Friday Night Lecture: Echoes of The Kalevala in the Novel Deep River
Presented by Nordic Northwest
Friday, March 5
7:30 pm
Hosted Virtually
$5 general, free for members

Nordic Northwest hosts Seaside, Oregon-born author Karl Marlantes and his presentation about his novel Deep River and its parallels to the 19th-century Finnish epic folklore poem The Kalevala. An epic Earth creation story passed down orally through generations, Elias Lönnrot’s The Kalevala tells of the people’s struggles in the face of coming Christianity.


Week 2: March 8-14

Rebecca Solnit in Conversation with Jia Tolentino
Presented by Powell’s Books
Tuesday, March 9
5 pm via ZOOM
$16 entry with book purchase

Powell’s Books presents Rebecca Solnit in conversation with New Yorker staff writer and author Jia Tolentino. Solnit, author of A Field Guide to Getting Lost and Men Explain Things To Me, describes her formation as a writer and feminist in 1980s San Francisco through her newest work Recollections of My Nonexistence (Penguin). Exploring the books, gay communities, and landscapes that helped shape her identity, Solnit’s memoir shares a personal look into what inspired her to begin using her voice for change.

Livestream Reading: Phillip Margolin
Presented by Annie Bloom’s Books
Tuesday, March 9
7 pm
Held Virtually
Free Event

New York Times bestseller and author of Violent Crimes Phillip Margolin returns to Annie Bloom’s Books to read from his newest thriller A Matter of Life and Death. Full of blackmail, suspense, and courtroom drama, this exciting new work from veteran Portland writer Margolin features protagonist Attorney Robin Lockwood in her most challenging case yet.
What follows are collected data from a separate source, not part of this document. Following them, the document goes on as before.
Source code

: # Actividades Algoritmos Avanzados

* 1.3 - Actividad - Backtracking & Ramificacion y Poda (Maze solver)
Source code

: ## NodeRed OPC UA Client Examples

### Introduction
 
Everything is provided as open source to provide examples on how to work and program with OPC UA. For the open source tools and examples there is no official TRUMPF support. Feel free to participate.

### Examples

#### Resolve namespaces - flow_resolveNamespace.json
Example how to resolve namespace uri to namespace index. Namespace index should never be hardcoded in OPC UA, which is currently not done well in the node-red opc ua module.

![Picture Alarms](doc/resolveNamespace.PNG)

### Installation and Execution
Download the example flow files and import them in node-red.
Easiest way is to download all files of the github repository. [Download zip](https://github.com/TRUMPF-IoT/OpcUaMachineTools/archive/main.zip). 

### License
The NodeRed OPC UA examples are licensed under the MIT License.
Michelle Nijhuis in Conversation with Elena Passarello
Presented by Powell’s Books
Friday, March 12
5 pm via ZOOM
Free Event

Acclaimed science journalist Michelle Nijhuis joins Elena Passarello, author of Animals Strike Curious Poses, in conversation about Beloved Beasts (W.W. Norton). Tracing the role of conservation scientists and activists starting at the end of the 19th century, Beloved Beasts reveals the origins of vital organizations like the Audubon Society and the World Wildlife Fund, highlights current conservation efforts, and looks at how conservation has become a vast effort to save a myriad of species.


Week 3: March 16-22

Virtual Story Time about Portland Hero Hazel Ying Lee
Presented by Green Bean Books
Tuesday, March 16
11 am
Held Virtually
Free Event

Green Bean Books presents a child-friendly event celebrating Women’s History Month. Author Julie Leung and illustrator Julie Kwon will virtually read The Fearless Flights of Hazel Ying Lee. An inspiring children’s picture book biography about the first Chinese-American woman to fly for the United States military during World War II, the book explores the life of Portland-born Hazel Ying Lee, a courageous figure in Oregon’s local history.
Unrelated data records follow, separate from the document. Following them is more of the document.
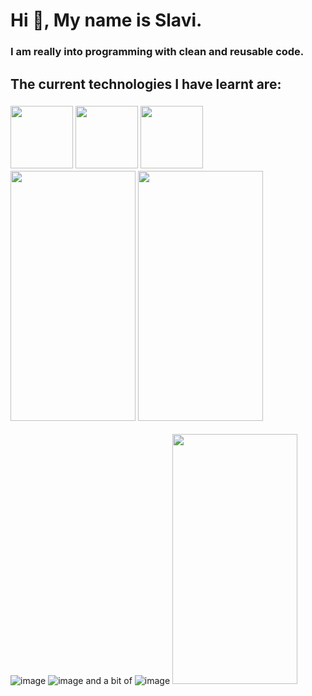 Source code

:  # Hi 👋, My name is Slavi.
 ### I am really into programming with clean and reusable code.
 ## The current technologies I have learnt are:
 ### <img src="https://github.com/Slaviiiii/Slaviiiii/assets/106228555/f5ad561f-d743-4235-a68a-f24acb6f01d6" width="100" height="100" /> <img src="https://github.com/Slaviiiii/Slaviiiii/assets/106228555/70fcb986-c7db-4663-ae10-030484f40050" width="100" height="100" /> <img src="https://camo.githubusercontent.com/..." data-canonical-src="https://gyazo.com/eb5c5741b6a9a16c692170a41a49c858.png" width="100" height="100" /> <img src="https://camo.githubusercontent.com/..." data-canonical-src="https://gyazo.com/eb5c5741b6a9a16c692170a41a49c858.png" width="200" height="400" /> <img src="https://camo.githubusercontent.com/..." data-canonical-src="https://gyazo.com/eb5c5741b6a9a16c692170a41a49c858.png" width="200" height="400" />
 
 ![image](https://github.com/Slaviiiii/Slaviiiii/assets/106228555/6200c326-5605-4a22-a90e-0c7034468452)
 ![image](https://github.com/Slaviiiii/Slaviiiii/assets/106228555/e42e84b2-53b0-4cc2-904d-cbf8b552896a)
 and a bit of ![image](https://github.com/Slaviiiii/Slaviiiii/assets/106228555/1da7523c-b7c8-4f8f-8d0d-302cf4738fdc)
 <img src="https://camo.githubusercontent.com/..." data-canonical-src="https://gyazo.com/eb5c5741b6a9a16c692170a41a49c858.png" width="200" height="400" />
The Fearless Flights pictured next to a photograph of Chinese-American pilot Hazel Ying Lee.

Chanda Prescod-Weinstein in Conversation with Elissa Washuta
Presented by Powell’s Books
Wednesday, March 17
5 pm via ZOOM
Free Event

Presented by Powell’s Books, author of The Disordered Cosmos (Bold Type Books) and esteemed physicist Dr. Chanda Prescod-Weinstein will be in conversation with writer and editor Elissa Washuta. Dr. Prescod-Weinstein will discuss her love and knowledge of physics including the Standard Model of Particle Physics, the physics of melanin in skin, and the latest theories of dark matter. Grounded in Black feminist traditions, Dr. Prescod-Weinstein “lays out a bold new approach to science and society that begins with the belief that we all have a fundamental right to know and love the night sky.” (Powell’s Books)
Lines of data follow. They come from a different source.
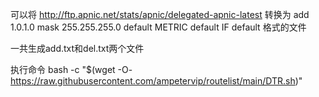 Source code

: 可以将
http://ftp.apnic.net/stats/apnic/delegated-apnic-latest
转换为
add 1.0.1.0 mask 255.255.255.0 default METRIC default IF default
格式的文件

一共生成add.txt和del.txt两个文件

执行命令
bash -c "$(wget -O- https://raw.githubusercontent.com/ampetervip/routelist/main/DTR.sh)"


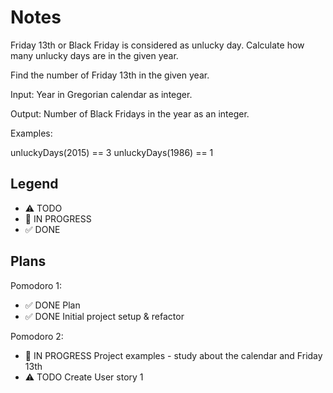 # Notes

Friday 13th or Black Friday is considered as unlucky day. Calculate how many unlucky days are in the given year.

Find the number of Friday 13th in the given year.

Input: Year in Gregorian calendar as integer.

Output: Number of Black Fridays in the year as an integer.

Examples:

unluckyDays(2015) == 3
unluckyDays(1986) == 1

## Legend
- ⚠ TODO
- 🚧 IN PROGRESS
- ✅ DONE

## Plans

Pomodoro 1:
- ✅ DONE Plan
- ✅ DONE Initial project setup & refactor


Pomodoro 2:
- 🚧 IN PROGRESS Project examples - study about the calendar and Friday 13th
- ⚠ TODO Create User story 1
Whitney Otto in Conversation with Lidia Yuknavitch
Presented by Powell’s Books
Thursday, March 18
5 pm via ZOOM
Free Event

Author Whitney Otto features the lives of eight influential pioneering women photographers in her new book Art for the Ladylike (Mad Creek Books). Showcasing Sally Mann, Imogen Cunningham, Judy Dater, Ruth Orkin, Tina Modotti, Lee Miller, Madame Yvonne, and Grete Stern, Otto considers how relationships, careers, and feminism had an impact on these photographers’ works. Otto will be in conversation with author of Verge and The Book of Joan, Lidia Yuknavitch.


Week 4: March 23-31

Kale Williams in Conversation with Jon Mooallem
Presented by Powell’s Books
Wednesday, March 24
5 pm via ZOOM
Free Event

Powell’s Books presents Oregonian reporter Kale Williams in conversation with The New York Times Magazine writer at large Jon Mooallem discussing The Loneliest Polar Bear (Crown). In Williams’s new work, she chronicles the struggles faced by Colombus Zoo veterinarians and zookeepers when they must hand-raise an abandoned polar bear cub named Nora. As sea ice diminishes and arctic temperatures rise, both Nora the polar bear and the native Inupiat polar bear hunters living near the Alaskan village of Wales must fight for survival in an increasingly devastating environmental collapse.

Joy Harjo: American Sunrise
Presented by Literary Arts & Delve Readers Seminars
Thursdays, March 25-April 29
6-8pm via ZOOM
$240 with access rates available

Presented by Literary Arts and Delve Readers Seminars, Danielle Frandina hosts a six-week-long seminar exploring the works and early life of 23rd United States Poet Laureate Joy Harjo. Harjo is the first Native American Mvskoke Nation Poet Laureate and the winner of the 2013 American Book Award and 2016 Griffin Poetry Prize. Workshop participants will read Harjo’s newest book of poems An American Sunrise and her 2012 memoir Crazy Brave, and receive access to Harjo’s live April lecture.

Livestream Reading: Emmeline Duncan
Presented by Annie Bloom’s Books
Tuesday, March 30
7 pm
Held Virtually
Free Event

Portland-based author and 2020 Oregon Literary Fellow Emmeline Duncan, aka Kelly Garret, will read from her new mystery novel, Fresh Brewed Murder. Joined by Northwest mystery authors Allie Alexander, Alicia Beckman (aka Leslie Budewitz), and Angela M. Sanders, Duncan will share the suspenseful story of protagonist Sage Caplin, a coffee cart owner looking to clear her name from the suspect list of a gruesome murder.

Jonathan Meiburg in Conversation with Michael Azerrad
Presented by Powell’s Books
Wednesday, March 31
5 pm via ZOOM
Free Event

Jonathan Meiberg will join author of Come as You Are: The Story of Nirvana, Michael Azerrad, to discuss A Most Remarkable Creature: The Hidden Life and Epic Journey of the World’s Smartest Birds of Prey (Knopf). In his hybrid of science writing, travelogue, and biography, Meiberg considers the story of the crow-like falcons seen by Charles Darwin in the Falkland Islands during 1833 and the reasons for their island confinement.